In this section, the lower bound is mainly studied with an unnormalized variational distribution \(q(x\mid y)\).
The variational family is an energy-based style with a critic function \(f(x,y)\) and scaled by the data density \(p(x)\):
\[q(x \mid y)=\frac{p(x)}{Z(y)} e^{f(x, y)}, \text { where } Z(y)=\mathbb{E}_{p(x)}\left[e^{f(x, y)}\right],\]which is exactly what we did in MINE.
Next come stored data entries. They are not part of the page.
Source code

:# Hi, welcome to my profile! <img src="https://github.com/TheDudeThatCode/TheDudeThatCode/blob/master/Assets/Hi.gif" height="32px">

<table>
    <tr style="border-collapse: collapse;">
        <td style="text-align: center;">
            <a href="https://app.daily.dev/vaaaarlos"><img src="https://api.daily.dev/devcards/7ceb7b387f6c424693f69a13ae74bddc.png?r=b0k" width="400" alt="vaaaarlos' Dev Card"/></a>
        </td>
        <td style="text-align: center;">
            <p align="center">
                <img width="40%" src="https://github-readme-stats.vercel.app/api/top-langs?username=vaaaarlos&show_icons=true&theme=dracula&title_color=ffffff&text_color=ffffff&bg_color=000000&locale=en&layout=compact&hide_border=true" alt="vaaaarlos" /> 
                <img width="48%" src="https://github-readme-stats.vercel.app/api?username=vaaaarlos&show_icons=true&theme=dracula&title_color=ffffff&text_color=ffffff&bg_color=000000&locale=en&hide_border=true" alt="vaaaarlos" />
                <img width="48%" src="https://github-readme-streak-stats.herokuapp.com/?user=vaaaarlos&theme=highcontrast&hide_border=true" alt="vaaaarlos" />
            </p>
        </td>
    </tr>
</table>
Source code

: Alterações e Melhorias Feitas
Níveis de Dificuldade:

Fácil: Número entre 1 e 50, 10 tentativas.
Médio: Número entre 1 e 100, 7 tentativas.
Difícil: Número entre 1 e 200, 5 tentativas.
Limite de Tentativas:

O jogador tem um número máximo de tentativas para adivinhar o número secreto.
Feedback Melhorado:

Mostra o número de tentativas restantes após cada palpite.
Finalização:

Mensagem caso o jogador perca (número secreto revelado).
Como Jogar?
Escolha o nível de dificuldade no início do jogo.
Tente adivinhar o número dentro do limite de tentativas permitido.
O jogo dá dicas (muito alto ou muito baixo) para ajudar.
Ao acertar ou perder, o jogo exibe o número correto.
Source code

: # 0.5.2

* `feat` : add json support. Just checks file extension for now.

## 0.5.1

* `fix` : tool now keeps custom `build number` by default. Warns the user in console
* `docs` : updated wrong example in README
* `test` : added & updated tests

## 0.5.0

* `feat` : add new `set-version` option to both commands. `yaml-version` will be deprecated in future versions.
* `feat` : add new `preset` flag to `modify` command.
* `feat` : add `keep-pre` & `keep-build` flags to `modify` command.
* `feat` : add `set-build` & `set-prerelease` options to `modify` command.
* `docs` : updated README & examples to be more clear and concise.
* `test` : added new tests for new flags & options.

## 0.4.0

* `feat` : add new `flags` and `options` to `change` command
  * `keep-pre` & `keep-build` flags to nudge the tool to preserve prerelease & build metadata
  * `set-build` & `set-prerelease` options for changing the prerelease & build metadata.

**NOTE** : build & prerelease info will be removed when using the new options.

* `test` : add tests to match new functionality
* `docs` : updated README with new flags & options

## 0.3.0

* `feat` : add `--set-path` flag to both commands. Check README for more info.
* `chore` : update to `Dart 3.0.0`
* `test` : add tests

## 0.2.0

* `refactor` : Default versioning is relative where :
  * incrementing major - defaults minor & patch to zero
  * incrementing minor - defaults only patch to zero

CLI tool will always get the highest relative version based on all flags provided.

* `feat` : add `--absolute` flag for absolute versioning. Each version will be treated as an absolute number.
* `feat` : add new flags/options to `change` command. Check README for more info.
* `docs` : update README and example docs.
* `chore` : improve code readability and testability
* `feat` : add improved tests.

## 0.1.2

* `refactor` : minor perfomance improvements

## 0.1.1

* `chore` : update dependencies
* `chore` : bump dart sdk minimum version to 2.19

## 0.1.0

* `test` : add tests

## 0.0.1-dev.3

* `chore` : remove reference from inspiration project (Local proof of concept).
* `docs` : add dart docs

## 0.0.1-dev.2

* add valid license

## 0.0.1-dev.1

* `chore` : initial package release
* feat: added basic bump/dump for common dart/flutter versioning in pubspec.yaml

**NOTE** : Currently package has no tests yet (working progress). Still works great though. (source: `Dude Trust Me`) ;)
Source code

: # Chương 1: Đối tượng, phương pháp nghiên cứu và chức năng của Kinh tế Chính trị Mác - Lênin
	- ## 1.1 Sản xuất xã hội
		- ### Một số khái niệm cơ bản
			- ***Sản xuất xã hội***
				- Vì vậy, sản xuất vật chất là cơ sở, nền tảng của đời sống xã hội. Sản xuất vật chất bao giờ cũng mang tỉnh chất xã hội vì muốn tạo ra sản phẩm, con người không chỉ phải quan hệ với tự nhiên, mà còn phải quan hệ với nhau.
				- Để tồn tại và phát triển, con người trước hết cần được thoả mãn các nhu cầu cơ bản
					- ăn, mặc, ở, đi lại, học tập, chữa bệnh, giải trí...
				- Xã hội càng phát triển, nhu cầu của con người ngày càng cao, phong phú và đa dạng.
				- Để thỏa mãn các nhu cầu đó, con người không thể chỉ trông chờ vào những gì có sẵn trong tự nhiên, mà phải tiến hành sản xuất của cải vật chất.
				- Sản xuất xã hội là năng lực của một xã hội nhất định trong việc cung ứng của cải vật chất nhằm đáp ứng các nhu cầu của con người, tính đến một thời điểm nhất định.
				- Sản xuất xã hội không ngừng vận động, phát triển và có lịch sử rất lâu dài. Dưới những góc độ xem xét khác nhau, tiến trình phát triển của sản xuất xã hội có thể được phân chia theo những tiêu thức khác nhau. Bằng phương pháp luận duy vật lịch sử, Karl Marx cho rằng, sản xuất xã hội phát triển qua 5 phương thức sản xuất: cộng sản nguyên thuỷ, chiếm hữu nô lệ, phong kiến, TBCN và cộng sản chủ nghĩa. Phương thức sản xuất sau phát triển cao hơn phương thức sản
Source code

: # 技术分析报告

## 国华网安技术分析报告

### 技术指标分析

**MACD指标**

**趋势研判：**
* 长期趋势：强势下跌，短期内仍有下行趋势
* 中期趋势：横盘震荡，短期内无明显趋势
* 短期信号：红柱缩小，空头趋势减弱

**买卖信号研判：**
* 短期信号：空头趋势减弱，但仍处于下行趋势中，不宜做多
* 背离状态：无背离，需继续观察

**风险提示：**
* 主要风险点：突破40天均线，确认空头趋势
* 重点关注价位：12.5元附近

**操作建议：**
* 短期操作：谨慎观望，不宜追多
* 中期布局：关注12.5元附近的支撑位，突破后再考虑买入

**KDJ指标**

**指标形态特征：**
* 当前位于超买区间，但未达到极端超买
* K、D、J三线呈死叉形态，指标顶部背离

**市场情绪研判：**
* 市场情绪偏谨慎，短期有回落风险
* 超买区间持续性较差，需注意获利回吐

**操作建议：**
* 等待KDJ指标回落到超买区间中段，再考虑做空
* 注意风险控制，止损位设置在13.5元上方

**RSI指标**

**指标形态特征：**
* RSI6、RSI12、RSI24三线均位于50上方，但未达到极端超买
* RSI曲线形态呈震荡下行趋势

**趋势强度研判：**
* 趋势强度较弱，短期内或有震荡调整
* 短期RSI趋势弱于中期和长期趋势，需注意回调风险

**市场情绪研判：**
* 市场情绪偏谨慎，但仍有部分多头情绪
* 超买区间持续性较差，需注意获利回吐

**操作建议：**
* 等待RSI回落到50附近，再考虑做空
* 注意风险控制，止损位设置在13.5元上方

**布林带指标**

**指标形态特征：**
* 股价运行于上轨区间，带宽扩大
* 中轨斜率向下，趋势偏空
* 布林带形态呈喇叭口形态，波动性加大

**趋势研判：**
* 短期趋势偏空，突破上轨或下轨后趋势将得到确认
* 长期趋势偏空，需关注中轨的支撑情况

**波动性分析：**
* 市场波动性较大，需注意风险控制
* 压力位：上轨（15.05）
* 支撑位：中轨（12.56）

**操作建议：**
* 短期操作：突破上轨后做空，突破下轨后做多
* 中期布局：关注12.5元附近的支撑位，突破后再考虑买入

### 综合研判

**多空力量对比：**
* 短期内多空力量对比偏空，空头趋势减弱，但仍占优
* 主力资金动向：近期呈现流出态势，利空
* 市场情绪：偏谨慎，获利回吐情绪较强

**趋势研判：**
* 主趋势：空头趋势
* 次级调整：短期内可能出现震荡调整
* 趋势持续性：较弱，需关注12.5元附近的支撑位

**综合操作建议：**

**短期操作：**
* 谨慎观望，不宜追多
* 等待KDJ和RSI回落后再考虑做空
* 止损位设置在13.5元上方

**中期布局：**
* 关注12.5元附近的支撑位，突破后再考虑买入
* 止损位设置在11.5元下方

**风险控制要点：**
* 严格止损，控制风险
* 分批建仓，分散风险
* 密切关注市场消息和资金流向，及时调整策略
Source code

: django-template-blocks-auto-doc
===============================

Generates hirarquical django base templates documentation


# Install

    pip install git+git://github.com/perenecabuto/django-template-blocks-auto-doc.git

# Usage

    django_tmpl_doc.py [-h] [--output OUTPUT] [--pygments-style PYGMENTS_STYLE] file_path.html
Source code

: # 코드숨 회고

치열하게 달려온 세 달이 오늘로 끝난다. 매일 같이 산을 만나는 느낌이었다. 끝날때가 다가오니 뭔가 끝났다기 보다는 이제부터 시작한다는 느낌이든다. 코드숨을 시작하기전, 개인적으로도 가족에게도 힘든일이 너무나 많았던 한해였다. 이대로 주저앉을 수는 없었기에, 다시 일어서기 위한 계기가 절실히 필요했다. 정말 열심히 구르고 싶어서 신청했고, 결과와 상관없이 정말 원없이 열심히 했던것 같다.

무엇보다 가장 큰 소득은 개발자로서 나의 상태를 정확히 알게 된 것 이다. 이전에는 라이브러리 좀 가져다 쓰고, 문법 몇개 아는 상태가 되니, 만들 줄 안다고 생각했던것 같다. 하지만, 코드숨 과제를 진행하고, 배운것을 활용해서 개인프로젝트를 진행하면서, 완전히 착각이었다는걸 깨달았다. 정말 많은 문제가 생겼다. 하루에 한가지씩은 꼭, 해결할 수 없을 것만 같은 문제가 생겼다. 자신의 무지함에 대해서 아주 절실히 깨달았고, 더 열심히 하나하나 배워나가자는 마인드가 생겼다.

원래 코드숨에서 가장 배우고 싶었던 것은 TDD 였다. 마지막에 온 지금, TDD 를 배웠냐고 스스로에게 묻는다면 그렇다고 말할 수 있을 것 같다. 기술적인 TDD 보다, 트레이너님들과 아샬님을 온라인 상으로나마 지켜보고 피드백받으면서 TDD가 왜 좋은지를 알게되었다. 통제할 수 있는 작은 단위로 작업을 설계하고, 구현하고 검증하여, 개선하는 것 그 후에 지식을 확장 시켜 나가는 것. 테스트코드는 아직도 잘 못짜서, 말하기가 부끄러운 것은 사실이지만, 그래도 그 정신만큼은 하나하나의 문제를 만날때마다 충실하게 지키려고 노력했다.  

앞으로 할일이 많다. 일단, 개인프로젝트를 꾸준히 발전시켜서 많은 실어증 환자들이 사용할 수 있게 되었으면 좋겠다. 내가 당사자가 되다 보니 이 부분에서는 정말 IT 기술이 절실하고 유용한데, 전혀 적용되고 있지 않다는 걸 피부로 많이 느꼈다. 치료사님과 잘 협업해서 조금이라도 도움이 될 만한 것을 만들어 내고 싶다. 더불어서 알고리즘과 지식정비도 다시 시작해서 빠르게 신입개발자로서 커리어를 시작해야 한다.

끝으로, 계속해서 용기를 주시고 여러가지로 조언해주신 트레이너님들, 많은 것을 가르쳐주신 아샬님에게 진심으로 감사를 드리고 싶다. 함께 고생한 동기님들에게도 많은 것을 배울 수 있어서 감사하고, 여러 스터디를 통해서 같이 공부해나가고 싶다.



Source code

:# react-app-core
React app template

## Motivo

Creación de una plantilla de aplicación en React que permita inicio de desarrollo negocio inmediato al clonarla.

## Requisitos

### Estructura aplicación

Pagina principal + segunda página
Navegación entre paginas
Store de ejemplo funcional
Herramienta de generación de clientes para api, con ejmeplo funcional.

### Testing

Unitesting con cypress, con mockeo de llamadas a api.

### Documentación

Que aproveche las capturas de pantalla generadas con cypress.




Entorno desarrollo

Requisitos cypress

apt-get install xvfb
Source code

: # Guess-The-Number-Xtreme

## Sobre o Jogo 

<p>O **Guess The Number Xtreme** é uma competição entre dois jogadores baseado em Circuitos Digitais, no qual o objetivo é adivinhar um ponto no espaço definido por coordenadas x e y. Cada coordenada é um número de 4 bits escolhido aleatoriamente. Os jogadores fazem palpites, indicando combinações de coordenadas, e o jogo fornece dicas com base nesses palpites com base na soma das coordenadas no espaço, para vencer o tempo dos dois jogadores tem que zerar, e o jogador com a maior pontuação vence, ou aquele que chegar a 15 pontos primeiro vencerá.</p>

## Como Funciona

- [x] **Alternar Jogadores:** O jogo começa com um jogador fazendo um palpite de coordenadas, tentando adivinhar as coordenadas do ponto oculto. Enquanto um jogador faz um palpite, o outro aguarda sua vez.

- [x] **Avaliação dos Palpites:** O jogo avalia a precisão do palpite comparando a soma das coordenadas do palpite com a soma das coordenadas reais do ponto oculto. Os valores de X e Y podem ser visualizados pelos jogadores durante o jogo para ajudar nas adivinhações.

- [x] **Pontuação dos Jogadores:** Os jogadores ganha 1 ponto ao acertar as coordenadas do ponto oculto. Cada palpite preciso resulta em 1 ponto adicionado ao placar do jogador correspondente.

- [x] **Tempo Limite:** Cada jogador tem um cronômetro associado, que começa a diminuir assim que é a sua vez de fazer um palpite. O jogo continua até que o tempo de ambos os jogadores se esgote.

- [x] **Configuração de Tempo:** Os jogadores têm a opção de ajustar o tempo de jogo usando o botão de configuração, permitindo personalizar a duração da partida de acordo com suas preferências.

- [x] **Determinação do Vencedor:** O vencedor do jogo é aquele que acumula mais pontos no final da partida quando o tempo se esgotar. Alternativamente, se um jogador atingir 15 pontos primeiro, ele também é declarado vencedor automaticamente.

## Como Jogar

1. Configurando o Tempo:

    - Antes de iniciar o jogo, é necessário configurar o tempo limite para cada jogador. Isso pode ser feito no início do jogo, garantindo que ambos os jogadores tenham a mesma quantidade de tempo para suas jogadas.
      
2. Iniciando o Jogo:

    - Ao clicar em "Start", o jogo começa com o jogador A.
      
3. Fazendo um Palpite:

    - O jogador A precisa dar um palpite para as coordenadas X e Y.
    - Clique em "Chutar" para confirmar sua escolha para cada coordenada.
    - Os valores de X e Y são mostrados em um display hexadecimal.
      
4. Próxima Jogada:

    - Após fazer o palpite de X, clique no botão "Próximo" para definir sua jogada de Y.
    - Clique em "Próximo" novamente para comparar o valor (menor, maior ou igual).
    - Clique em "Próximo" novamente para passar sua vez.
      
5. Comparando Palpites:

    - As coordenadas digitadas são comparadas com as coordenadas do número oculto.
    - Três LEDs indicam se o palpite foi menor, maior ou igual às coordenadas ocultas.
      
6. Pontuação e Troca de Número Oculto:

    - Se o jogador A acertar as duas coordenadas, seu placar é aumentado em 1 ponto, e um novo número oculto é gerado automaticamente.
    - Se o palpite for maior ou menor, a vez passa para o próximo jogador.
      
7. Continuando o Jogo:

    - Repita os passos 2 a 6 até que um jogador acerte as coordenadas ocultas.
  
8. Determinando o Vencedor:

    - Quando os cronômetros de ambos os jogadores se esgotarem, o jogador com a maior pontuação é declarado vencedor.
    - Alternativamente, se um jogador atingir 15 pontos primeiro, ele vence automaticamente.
Substituting \(q(x\mid y)\) in \(I_{\mathrm{BA}}\), we can get an unnormalized lower bound \(I_{\mathrm{UBA}}\):
\[\begin{aligned} I_{\mathrm{UBA}}&\triangleq\mathbb{E}_{p(x, y)}[\log q(x \mid y)]+h(X) \\ &=\mathbb{E}_{p(x, y)}[\log p(x)-\log Z(y)+f(x,y)]+h(X)\\ &=\mathbb{E}_{p(x, y)}[f(x,y)]-\mathbb{E}_{p(y)}[\log Z(y)]. \end{aligned}\]This bound is tight when:
\[\begin{aligned} q(x\mid y)&=\frac{p(x)}{Z(y)} e^{f(x, y)}=p(x\mid y)=\frac{p(x,y)}{p(y)}\\ f(x,y)&=\log \frac{p(x,y)}{p(x)} + \log \frac{Z(y)}{p(y)}\\ &=\log p(y\mid x)+c(y), \end{aligned}\]where \(c(y)=\log \frac{Z(y)}{p(y)}\) is a function solely related \(y\). This bound removes the intractable term \(h(X)\) in \(I_{\mathrm{BA}}\)! Are we done? Not yet because the log partition function \(\log Z(y)=\log\mathbb{E}_{p(x)}\left[e^{f(x, y)}\right]\) is still intractable. Can’t we just use Monte Carlo to estimate it? “Yes, we can!” But such an estimation is biased. In a batch of data samples, we are actually calculating the mean of \(\log e^{f(x, y)}\) because with each discrete data point, we can only calculate \(\log\mathbb{E}_{p(x)}\left[e^{f(x, y)}\right]\) without the expectation. And until we calculate without the expectation term over the batch, we can finally calculate the mean of this term, which becomes \(\mathbb{E}_{p(x)}[\log e^{f(x, y)}]\). Therefore, it is biased and intractable with Monte Carlo estimation.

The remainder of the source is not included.